Y la pistola salió despedida de mis manos.

—Nooooooooo —gruñí, retorciendo los labios, pero era incapaz de hacer nada más. Las riendas colgaban del cuello de Esperanza, oscilantes, y no podía detener al animal. Mis músculos se contraían en una especie de baile de San Vito macabro y yo había perdido el control de mi cuerpo, así que continuamos la marcha, mientras la Beretta se quedaba tirada en medio del camino, con su cañón negro pavonado reflejando los últimos rayos del atardecer.

Había fallado. Les había fallado a todos. No había sido capaz de salvarme a mí ni de salvarlos a ellos.

A Lúculo, que se debatía enfurecido dentro de una alforja cerrada a cal y canto, tratando de escapar.

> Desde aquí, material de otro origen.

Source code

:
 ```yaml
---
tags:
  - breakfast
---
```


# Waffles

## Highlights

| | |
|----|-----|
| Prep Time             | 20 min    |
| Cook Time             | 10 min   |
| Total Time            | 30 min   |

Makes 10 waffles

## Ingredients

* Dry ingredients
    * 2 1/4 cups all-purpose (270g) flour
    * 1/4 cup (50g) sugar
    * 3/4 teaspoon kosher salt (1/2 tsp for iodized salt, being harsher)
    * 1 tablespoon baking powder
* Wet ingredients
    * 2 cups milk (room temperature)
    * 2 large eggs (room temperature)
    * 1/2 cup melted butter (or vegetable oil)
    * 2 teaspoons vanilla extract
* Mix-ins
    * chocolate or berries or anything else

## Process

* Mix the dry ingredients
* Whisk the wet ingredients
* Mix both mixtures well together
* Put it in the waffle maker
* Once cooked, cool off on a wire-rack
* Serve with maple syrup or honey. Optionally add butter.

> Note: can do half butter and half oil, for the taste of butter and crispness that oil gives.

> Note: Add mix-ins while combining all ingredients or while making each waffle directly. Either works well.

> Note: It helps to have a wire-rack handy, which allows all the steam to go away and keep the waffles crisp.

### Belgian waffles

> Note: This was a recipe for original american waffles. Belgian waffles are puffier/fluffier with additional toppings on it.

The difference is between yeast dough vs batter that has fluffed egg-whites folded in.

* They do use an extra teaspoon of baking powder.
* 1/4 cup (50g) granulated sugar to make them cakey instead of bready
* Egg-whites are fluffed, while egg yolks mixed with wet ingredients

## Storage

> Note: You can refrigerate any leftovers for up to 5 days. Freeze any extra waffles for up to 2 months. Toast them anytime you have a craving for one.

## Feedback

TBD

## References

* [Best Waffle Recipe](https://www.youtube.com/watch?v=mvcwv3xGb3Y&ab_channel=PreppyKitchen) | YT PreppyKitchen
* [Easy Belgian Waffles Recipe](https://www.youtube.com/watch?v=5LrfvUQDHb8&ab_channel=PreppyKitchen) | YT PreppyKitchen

A Viktor, que siempre había actuado de manera fiel y leal, jugándose la vida por mí.

A Lucía.

A Lucía.

Luuucíaaa
.

Luuucccíaaaa
.

Lcxciciiaia
.

Lucciihayayaa
.

Y entonces, una enorme ola negra comenzó a precipitarse sobre mí, como un maremoto de inconsciencia, anegando todos mis sentidos.

Y la oscuridad llegó.

42

Tauben

A 20 kilómetros de Gulfport

—¡Virgen del Kazán! ¡Qué olor más espantoso! —gimió Viktor mientras se tapaba la nariz.

—Pues eso no es nada —replicó Mendoza alegremente—, ya verás cuando lleguemos al vertedero. Está a menos de dos kilómetros, pasada esa loma. Allí la peste es verdaderamente insoportable.

El convoy rodaba lentamente por una carretera en mal estado que serpenteaba entre construcciones abandonadas. Era una caravana de una docena de vehículos, formada por dos blindados, que abrían y cerraban la marcha, y diez camiones de basura con la cabina reforzada mediante barrotes de hierro.